The recently announced hike in National Insurance Contributions (NIC) follows long-running debate around the escalating cost of social care in an increasingly ageing population. The government has published a policy paper setting out its plans for reforming the health and social care sector and funding.

A key development is the 1.25% increase in NIC which will take effect from April 2022 for one year and will apply to both employers and employees (Class 1), and the self-employed (Class 4).

Then from April 2023, the 1.25% increase will be collected separately from NIC by way of a tax on earned income as a ‘health and social care levy’, subject to existing NIC reliefs and the Employment Allowance. Pensioners will also be required to pay the levy. This ‘extra’ cash will be ring-fenced and invested into health and social care.

What does this mean for businesses?

National Insurance is a form of employment tax paid by employers under PAYE or directly to HM Customs & Excise by the self-employed. It is reportedly estimated that the announced increase will cost employers some £6.5 billion.  

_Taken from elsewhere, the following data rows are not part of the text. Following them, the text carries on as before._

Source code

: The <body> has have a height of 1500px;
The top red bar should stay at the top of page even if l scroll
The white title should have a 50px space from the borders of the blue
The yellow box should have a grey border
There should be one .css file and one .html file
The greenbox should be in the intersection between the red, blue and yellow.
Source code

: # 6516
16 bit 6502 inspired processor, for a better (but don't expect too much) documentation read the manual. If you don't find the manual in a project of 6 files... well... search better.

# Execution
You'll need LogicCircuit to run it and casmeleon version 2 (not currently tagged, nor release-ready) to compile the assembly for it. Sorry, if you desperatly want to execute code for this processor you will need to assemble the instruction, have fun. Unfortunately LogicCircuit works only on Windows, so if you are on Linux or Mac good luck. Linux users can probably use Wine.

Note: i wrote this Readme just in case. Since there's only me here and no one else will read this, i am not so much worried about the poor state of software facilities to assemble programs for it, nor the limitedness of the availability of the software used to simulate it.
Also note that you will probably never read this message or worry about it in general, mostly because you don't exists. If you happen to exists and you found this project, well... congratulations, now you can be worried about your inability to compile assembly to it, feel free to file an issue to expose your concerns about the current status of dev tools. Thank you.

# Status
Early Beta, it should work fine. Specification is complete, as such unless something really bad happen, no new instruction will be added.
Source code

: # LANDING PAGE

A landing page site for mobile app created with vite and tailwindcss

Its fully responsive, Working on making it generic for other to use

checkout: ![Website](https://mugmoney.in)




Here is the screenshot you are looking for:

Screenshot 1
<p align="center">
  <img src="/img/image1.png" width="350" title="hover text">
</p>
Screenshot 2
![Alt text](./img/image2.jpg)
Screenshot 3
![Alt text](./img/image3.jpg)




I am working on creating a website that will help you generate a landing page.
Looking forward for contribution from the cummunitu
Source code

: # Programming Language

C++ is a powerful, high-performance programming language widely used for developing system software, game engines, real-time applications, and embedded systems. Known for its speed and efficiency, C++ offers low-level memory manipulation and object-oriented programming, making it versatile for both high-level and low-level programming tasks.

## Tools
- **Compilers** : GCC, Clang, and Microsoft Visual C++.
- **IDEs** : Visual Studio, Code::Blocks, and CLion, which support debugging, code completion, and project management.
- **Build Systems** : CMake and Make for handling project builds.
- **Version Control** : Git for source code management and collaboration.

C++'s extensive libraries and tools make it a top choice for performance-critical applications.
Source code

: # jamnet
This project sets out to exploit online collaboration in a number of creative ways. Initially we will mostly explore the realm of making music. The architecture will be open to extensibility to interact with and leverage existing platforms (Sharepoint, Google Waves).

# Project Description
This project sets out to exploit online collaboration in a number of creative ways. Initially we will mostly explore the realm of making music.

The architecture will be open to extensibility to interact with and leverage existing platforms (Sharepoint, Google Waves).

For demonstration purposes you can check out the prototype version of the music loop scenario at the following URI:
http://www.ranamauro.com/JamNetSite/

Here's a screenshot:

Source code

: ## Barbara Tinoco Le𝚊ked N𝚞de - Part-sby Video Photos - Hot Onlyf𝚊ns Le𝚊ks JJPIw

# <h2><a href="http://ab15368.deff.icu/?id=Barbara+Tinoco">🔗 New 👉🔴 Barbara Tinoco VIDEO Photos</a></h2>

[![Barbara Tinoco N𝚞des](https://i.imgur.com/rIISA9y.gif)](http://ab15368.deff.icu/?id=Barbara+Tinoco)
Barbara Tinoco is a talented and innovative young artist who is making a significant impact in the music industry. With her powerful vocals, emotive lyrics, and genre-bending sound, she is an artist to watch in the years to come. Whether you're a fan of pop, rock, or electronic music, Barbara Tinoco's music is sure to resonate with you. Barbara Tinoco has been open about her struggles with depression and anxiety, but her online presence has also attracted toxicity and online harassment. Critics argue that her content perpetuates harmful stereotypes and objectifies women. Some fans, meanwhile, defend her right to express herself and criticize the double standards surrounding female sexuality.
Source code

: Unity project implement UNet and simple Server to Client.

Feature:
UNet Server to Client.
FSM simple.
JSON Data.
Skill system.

The increase will have a direct financial hit on businesses and the self-employed; and breaks a manifesto commitment not to raise income tax, national insurance of VAT.

Small businesses - Once the increase in NIC kicks in, the financial burden on businesses will intensify and the additional cost will need to be included in anticipated expenditure from next April. Small to medium sized firms, some of which are already struggling financially in the wake of lockdowns and restrictions, may be particularly hard hit. That said, government estimates 40% of businesses will be unaffected by the levy.

One option is to review the relationship between the business and employees and consider, for example, converting an employment relationship to an agency relationship. An agent then becomes self-employed and personally responsible for paying their own NIC contributions.

Arrangements that offer income tax and NIC relief, such as employee share plans or salary sacrifice schemes, may also be worth considering to mitigate the additional costs.

Self-employed – The increase in NIC means less cash available to pay the self-employed by way of salary and dividends. The self-employed (particularly those who are incorporated) have been particularly hard hit by the pandemic. Directors owning limited companies who paid themselves mainly dividends were notoriously excluded from government covid business support schemes but will soon be exposed to the increase in NIC.

To add to their financial burden, corporation tax is due to rise to 25% from April 2023.

For sole traders and the self-employed who are incorporated, note that the 1.25% increase will also apply to all dividend tax bands, (subject to the existing dividend allowance).

Preparation is key. Sole traders and other businesses who will be adversely affected need to factor in the expected financial hit and plan accordingly. On the administrative side, businesses need to ensure their accounting software will be able to take into account the changes to avoid costly errors.

We strongly advise you take specialist advice from tax professionals.